Visual lung ultrasound protocol (VLUP) in acute respiratory failure: description and application in clinical cases
Lung ultrasound (LUS) is widely used as a diagnostic and monitoring tool in critically ill patients. Lung ultrasound score (LUSS) based on the examination of twelve thoracic regions has been extensively validated for pulmonary assessment. However, it has revealed significant limitations: when applied to heterogeneous lung diseases with intermediate LUSS pattern (LUSS 1 and 2), for instance, intra-observer consistency is relatively low. In addition, LUSS is time-consuming and a more rapid overview of the extent of lung pathology and residual lung aeration is often required, especially in emergency setting. We propose a Visual Lung Ultrasound Protocol (VLUP) as a rapid monitoring tool for patients with acute respiratory failure. It consists of a probe sliding along the mid-clavicular, mid-axillary and scapular lines in transversal scan. VLUP allows a visualization of a large portion of the antero-lateral and/or posterior pleural surface. Serial assessments of two clinical cases are recorded and visually compared, enabling rapid understanding of lung damage and its evolution over time. VLUP allows a semi-quantitative and qualitative point-of-care assessment of lung injury.
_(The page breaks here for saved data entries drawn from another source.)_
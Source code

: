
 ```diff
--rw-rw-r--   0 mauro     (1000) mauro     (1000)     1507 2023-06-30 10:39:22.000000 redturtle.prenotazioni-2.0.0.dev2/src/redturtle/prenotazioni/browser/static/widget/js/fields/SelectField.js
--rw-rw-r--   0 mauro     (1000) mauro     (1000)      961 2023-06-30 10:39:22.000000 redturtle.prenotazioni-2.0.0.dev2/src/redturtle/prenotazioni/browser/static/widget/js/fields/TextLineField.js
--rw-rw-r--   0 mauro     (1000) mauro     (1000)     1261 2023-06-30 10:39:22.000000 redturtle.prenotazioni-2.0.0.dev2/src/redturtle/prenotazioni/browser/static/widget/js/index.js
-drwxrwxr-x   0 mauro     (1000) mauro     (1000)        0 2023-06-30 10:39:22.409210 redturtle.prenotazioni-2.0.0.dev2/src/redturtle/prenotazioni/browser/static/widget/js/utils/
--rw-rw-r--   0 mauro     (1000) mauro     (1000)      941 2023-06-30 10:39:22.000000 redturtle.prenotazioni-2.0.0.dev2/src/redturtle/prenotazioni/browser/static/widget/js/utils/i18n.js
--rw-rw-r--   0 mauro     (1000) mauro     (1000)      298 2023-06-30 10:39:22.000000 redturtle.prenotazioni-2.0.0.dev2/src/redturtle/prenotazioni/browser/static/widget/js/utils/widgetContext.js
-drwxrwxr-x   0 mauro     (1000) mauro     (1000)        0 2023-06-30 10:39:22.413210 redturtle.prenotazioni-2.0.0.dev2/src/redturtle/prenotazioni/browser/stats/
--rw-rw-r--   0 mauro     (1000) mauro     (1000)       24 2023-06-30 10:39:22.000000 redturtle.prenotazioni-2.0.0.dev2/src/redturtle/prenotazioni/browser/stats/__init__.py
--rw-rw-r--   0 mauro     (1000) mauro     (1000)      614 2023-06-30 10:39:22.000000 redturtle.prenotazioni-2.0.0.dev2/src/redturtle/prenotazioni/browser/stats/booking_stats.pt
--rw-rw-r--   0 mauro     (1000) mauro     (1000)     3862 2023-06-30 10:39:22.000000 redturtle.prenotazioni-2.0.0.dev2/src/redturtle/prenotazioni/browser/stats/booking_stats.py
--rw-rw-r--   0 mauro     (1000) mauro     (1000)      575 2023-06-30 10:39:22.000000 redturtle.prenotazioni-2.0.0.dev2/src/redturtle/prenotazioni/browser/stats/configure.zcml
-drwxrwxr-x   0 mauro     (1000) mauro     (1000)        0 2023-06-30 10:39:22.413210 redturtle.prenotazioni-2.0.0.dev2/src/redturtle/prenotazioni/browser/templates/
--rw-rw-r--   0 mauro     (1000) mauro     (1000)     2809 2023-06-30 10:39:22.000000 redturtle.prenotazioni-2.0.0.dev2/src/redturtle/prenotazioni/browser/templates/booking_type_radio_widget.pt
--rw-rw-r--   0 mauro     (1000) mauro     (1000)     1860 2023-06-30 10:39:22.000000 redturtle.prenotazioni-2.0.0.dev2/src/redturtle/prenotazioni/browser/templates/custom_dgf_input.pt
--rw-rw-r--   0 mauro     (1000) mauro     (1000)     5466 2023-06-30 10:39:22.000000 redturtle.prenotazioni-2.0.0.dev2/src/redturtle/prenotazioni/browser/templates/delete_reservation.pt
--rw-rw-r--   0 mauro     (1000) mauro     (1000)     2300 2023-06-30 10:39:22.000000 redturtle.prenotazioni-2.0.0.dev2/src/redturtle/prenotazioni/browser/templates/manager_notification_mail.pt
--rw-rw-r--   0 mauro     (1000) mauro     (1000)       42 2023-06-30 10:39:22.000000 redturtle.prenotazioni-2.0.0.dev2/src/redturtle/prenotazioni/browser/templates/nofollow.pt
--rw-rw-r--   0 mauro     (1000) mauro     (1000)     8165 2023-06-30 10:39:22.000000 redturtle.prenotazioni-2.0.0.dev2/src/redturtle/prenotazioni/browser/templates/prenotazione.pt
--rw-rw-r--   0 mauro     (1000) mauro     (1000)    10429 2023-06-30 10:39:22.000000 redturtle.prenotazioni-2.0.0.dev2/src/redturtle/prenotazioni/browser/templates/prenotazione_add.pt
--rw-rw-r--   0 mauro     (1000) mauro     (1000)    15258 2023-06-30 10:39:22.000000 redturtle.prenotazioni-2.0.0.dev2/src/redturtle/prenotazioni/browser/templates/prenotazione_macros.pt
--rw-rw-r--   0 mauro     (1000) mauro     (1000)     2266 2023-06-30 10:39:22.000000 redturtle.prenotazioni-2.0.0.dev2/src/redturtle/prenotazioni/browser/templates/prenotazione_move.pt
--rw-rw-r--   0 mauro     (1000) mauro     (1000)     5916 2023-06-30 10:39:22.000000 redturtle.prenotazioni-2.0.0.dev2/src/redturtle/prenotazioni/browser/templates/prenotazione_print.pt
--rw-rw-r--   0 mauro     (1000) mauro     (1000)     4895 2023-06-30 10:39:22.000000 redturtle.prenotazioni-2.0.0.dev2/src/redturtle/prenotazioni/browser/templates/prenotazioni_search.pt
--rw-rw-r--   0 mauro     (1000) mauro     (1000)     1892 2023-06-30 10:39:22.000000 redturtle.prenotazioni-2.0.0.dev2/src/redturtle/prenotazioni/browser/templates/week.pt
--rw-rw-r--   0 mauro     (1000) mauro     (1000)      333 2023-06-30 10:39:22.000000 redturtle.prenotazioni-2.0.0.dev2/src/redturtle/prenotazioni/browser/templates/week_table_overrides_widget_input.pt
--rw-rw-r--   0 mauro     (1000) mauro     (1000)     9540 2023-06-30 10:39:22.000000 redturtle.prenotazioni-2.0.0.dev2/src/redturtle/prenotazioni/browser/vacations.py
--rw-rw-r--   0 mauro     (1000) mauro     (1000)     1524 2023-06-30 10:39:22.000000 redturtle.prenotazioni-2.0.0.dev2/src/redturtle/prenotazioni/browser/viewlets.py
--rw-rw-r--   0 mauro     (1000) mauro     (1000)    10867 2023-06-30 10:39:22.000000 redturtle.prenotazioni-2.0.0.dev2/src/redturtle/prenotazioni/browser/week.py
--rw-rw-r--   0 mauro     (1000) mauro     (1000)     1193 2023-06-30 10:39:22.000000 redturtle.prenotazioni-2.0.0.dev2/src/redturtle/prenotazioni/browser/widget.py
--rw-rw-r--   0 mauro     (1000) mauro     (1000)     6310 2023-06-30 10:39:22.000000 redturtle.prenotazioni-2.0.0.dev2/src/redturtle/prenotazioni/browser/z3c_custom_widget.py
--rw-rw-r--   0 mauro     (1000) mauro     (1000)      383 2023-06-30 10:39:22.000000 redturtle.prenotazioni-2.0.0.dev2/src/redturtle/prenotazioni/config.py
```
Through this standardized approach it is possible to accurately compare subsequent scans and to monitor the evolution of regional parenchymal damage. VLUP enables a quick estimation of the quantitative-LUSS (qLUSS) as the percentage of pleura occupied by artifacts, more suitable than LUSS in inhomogeneous diseases. VLUP is designed as a standardized, point-of-care lung aeration assessment and monitoring tool. The purpose of the paper is to illustrate this new technique and to describe its applications.